Inference in High Dimension

Why confidence intervals, p-values, and uncertainty statements become delicate after selection or regularization, and the first-pass ideas behind debiasing and selective inference.

Modified

April 26, 2026

Keywords

high-dimensional inference, debiasing, selective inference, confidence intervals, p-values

1 Role

This is the seventh page of the High-Dimensional Statistics module.

The previous pages built estimators, rates, covariance/PCA viewpoints, and minimax lower bounds.

This page asks the final first-pass question:

after regularization or selection, what can we still say with confidence about uncertainty?

That is the entry point to high-dimensional inference.

2 First-Pass Promise

Read this page after Minimax and Lower Bounds.

If you stop here, you should still understand:

why classical regression inference does not automatically survive selection or regularization
why lasso estimates are useful for prediction or support recovery but biased for direct inference
why debiasing tries to recover approximately centered, normal coordinates
why selective inference changes the target by conditioning on the selection event

3 Why It Matters

In classical regression, confidence intervals and p-values are tied to estimators with well-understood sampling distributions.

In high dimensions, many common pipelines do something different:

select variables
shrink coefficients
regularize an optimization problem
then apply classical inferential formulas as if the model had been fixed in advance

That shortcut is dangerous.

The same data have been used both:

to choose a model or sparse representation
and to quantify uncertainty inside that chosen model

So high-dimensional inference is not just “do the old t-test after lasso.”

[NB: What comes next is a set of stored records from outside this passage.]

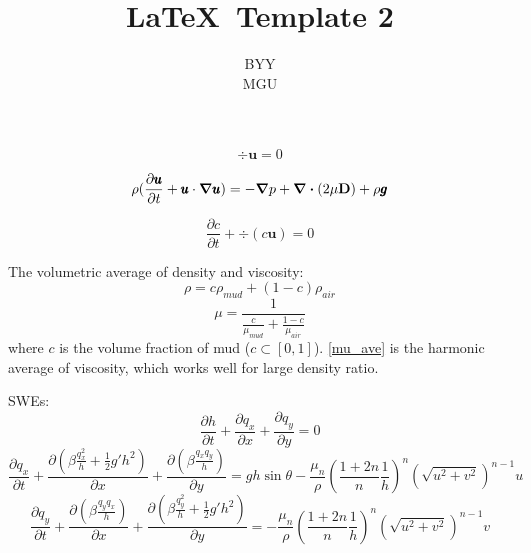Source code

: \documentclass{article}
\begin{document}

\title{\LaTeX\   Template 2} %
\author{BYY\\MGU} %

\maketitle

\begin{equation}
	\div{\pmb{u}}=0
	\label{ns1}
\end{equation}

\begin{equation}
	\rho(\frac{\partial \pmb{u}}{\partial t}+\pmb{u} \cdot {\grad{\pmb{u}}})=-\grad{p}+\div{(2\mu \vb{D})}+\rho \pmb{g}
	\label{ns2}
\end{equation}

\begin{equation}
	\frac{\partial c}{\partial t}+\div{(c\pmb{u})}=0
	\label{ns3}
\end{equation}	

The volumetric average of density and viscosity:
\begin{equation}
	\rho = c\rho_{mud}+(1-c)\rho_{air}
	\label{c_ave}
\end{equation}
\begin{equation}
	\mu = \frac{1}{\frac{c}{\mu_{mud}}+\frac{1-c}{\mu_{air}}}
	\label{mu_ave}
\end{equation}
where $c$ is the volume fraction of mud ($c\subset [0,1]$). \autoref{mu_ave} is the harmonic  average of viscosity, which works well for large density ratio.

SWEs:
\begin{equation}
	\frac{\partial h}{\partial t}+\frac{\partial q_x}{\partial x}+\frac{\partial q_y}{\partial y}=0
	\label{pl_1}
\end{equation}
\begin{equation}
	\frac{\partial q_x}{\partial t}+\frac{\partial (\beta\frac{q_x^2}{h}+\frac{1}{2}g'h^2)}{\partial x}+\frac{\partial (\beta\frac{q_xq_y}{h})}{\partial y}=gh\sin\theta-\frac{\mu_n}{\rho} (\frac{1+2n}{n }\frac{1}{h})^n(\sqrt{u^2+v^2})^{n-1}u
	\label{pl_2}
\end{equation}
\begin{equation}
	\frac{\partial q_y}{\partial t}+\frac{\partial (\beta\frac{q_yq_x}{h})}{\partial x}+\frac{\partial (\beta\frac{q_y^2}{h}+\frac{1}{2}g'h^2)}{\partial y}=-\frac{\mu_n}{\rho} (\frac{1+2n}{n  }\frac{1}{h})^n(\sqrt{u^2+v^2})^{n-1}v
	\label{pl_3}
\end{equation}
\end{document}
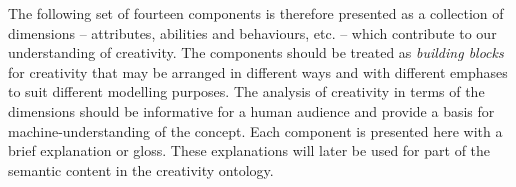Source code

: \documentclass[10pt,letterpaper]{article}
\begin{document}
The following set of fourteen components is therefore presented as a collection of dimensions -- attributes, abilities and behaviours, etc. -- which contribute to our understanding of creativity. The components should be treated as {\em building blocks} for creativity that may be arranged in different ways and with different emphases to suit different modelling purposes. The analysis of creativity in terms of the dimensions should be informative for a human audience and provide a basis for machine-understanding of the concept. %
 Each component is presented here with a brief explanation or gloss. These explanations will later be used for part of the semantic content in the creativity ontology.

\end{document}
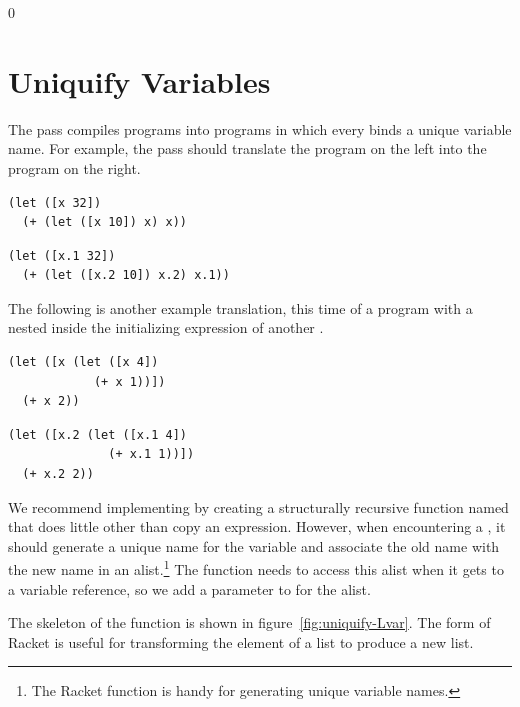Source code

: \documentclass[7x10]{TimesAPriori_MIT}%
\def\racketEd{0}
\def\edition{0}
\numberwithin{theorem}{chapter}
\numberwithin{definition}{chapter}
\numberwithin{equation}{chapter}
\begin{document}
{\if\edition\racketEd  
\section{Uniquify Variables}
\label{sec:uniquify-Lvar}

The  pass compiles \LangVar{} programs into \LangVar{}
programs in which every  binds a unique variable name. For
example, the  pass should translate the program on the
left into the program on the right. 
\begin{transformation}
\begin{lstlisting}
(let ([x 32])
  (+ (let ([x 10]) x) x))
\end{lstlisting}
\compilesto
\begin{lstlisting}
(let ([x.1 32])
  (+ (let ([x.2 10]) x.2) x.1))
\end{lstlisting}
\end{transformation}
The following is another example translation, this time of a program
with a  nested inside the initializing expression of another
.
\begin{transformation}
\begin{lstlisting}
(let ([x (let ([x 4])
            (+ x 1))])
  (+ x 2))
\end{lstlisting}
\compilesto
\begin{lstlisting}
(let ([x.2 (let ([x.1 4])
              (+ x.1 1))])
  (+ x.2 2))
\end{lstlisting}
\end{transformation}

We recommend implementing  by creating a structurally
recursive function named  that does little other
than copy an expression. However, when encountering a , it
should generate a unique name for the variable and associate the old
name with the new name in an alist.\footnote{The Racket function
   is handy for generating unique variable names.} The
 function needs to access this alist when it gets
to a variable reference, so we add a parameter to 
for the alist.

The skeleton of the  function is shown in
figure~\ref{fig:uniquify-Lvar}.
The
%
\href{https://docs.racket-lang.org/reference/for.html#%28form._%28%28lib._racket%2Fprivate%2Fbase..rkt%29._for%2Flist%29%29}{\key{for/list}}
%
form of Racket is useful for transforming the element of a list to
produce a new list.

}
\end{document}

It is a distinct theory problem.

4 Prerequisite Recall

classical confidence intervals assume a stable target and a tractable estimator distribution
lasso improves estimation and selection by shrinking coefficients, which introduces bias
minimax theory tells us uncertainty targets can themselves be fundamentally hard
optimization and KKT conditions help explain where lasso bias comes from

5 Intuition

5.1 Prediction Is Not Inference

A model can predict well and still give unreliable uncertainty statements about individual coefficients.

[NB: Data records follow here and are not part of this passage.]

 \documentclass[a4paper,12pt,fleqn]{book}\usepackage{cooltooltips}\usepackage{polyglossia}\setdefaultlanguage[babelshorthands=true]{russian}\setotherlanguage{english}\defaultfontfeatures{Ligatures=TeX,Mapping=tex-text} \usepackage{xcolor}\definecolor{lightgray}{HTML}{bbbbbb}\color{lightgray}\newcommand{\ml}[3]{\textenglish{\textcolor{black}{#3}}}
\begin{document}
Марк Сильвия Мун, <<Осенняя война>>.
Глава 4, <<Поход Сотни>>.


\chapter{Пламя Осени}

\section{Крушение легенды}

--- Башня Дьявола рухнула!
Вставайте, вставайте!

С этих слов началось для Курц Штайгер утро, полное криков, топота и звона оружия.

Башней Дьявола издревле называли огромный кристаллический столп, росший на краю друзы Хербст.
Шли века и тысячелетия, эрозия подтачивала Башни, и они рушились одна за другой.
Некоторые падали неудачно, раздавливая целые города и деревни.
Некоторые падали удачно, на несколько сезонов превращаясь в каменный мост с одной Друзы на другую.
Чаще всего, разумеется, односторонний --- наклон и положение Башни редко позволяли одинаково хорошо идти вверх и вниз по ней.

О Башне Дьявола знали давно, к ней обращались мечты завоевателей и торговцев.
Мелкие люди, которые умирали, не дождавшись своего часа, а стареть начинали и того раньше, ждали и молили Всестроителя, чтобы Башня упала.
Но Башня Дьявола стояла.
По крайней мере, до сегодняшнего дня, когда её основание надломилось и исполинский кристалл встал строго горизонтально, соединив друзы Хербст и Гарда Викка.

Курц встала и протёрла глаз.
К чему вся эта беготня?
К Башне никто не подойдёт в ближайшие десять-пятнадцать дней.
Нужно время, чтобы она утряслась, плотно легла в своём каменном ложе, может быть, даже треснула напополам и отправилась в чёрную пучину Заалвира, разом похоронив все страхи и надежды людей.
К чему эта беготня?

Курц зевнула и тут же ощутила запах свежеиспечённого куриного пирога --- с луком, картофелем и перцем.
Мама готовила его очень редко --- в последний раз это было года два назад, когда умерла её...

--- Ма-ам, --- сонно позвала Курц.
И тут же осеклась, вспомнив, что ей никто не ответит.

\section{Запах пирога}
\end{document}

That is because prediction asks:

does X beta-hat produce good outputs?

Inference asks:

how uncertain are we about a specific target parameter?

Those are different goals.

5.2 Why Naive Post-Selection Inference Fails

If a variable is selected because it looked strong in the sample, then treating it afterward as if it had been chosen in advance ignores the randomness of the selection step.

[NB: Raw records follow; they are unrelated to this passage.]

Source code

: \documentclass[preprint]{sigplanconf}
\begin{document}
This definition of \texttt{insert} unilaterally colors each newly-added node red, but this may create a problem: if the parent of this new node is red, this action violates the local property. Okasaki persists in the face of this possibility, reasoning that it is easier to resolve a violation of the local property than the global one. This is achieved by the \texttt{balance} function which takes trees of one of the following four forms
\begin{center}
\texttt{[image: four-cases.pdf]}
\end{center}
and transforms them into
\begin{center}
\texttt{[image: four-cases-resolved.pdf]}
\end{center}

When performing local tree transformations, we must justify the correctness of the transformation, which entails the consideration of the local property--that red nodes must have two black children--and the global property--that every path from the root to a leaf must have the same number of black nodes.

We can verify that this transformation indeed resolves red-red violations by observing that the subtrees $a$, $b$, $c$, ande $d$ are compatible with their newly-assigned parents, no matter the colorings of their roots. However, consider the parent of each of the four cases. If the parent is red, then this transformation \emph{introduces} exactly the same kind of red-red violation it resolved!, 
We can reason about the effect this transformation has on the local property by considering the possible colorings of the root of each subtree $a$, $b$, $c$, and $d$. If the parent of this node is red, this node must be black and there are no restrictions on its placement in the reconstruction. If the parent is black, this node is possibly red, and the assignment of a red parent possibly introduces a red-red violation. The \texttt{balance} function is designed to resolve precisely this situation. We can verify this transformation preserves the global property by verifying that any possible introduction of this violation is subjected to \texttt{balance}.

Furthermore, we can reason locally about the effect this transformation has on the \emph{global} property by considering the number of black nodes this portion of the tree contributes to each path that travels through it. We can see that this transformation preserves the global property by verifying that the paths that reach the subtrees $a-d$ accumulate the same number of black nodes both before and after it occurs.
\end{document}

This makes intervals too optimistic and p-values too small.

5.3 Two First-Pass Responses

Two common first-pass strategies are:

debiasing / desparsifying: correct a regularized estimator so individual coordinates behave more like centered asymptotically normal quantities
selective inference: condition on the fact that a particular model or active set was selected, and do inference for a conditional target

These do not answer exactly the same question.

That is one of the central conceptual lessons of the area.

6 Formal Core

Definition 1 (Definition: Inferential Target) In high-dimensional inference, the first question is:

what parameter are we trying to make a statement about?

Typical targets include:

one coefficient
one linear functional
a low-dimensional subset of coordinates
a parameter defined conditional on selection

The target must be specified before the interval or test can be interpreted.

Theorem 1 (Theorem Idea: Naive Post-Selection Least-Squares Inference Is Invalid) If one uses the same data to select variables and then runs ordinary least-squares inference as though that selected model were fixed in advance, the resulting confidence intervals and p-values generally do not have their nominal guarantees.

This is one of the main first-pass warnings of the subject.

Theorem 2 (Theorem Idea: Debiasing Tries to Restore Approximate Normality) A debiased or desparsified estimator starts with a regularized estimate such as the lasso and adds a correction term designed to reduce its bias.

At first pass, the shape is

\[ \widetilde\beta = \widehat\beta + \text{correction term}. \]

Under suitable assumptions, individual coordinates of \(\widetilde\beta\) can behave approximately like centered normal quantities, which then supports confidence intervals and tests for low-dimensional targets.

Theorem 3 (Theorem Idea: Selective Inference Changes the Conditioning and Often the Target) Selective inference conditions on the event that a given model or active set was selected, and then performs inference relative to that conditional world.

This can produce valid post-selection inference, but the resulting target is not always the same as the unconditional population coefficient one may have started with.

Theorem 4 (Theorem Idea: Inference Is Harder Than Prediction) Prediction error can often be small even when honest uncertainty quantification is delicate or impossible without stronger assumptions.

That is why valid high-dimensional inference usually needs more structure than point prediction alone.

7 Worked Example

Suppose a lasso fit selects variables j = 3, 8, 15 from a problem with p = 5000 and n = 200.

A naive workflow is:

run lasso on the full data
keep those three variables
run ordinary least squares on the same data
report classical confidence intervals for those three coefficients

The problem is that step 3 pretends the model {3,8,15} was fixed in advance.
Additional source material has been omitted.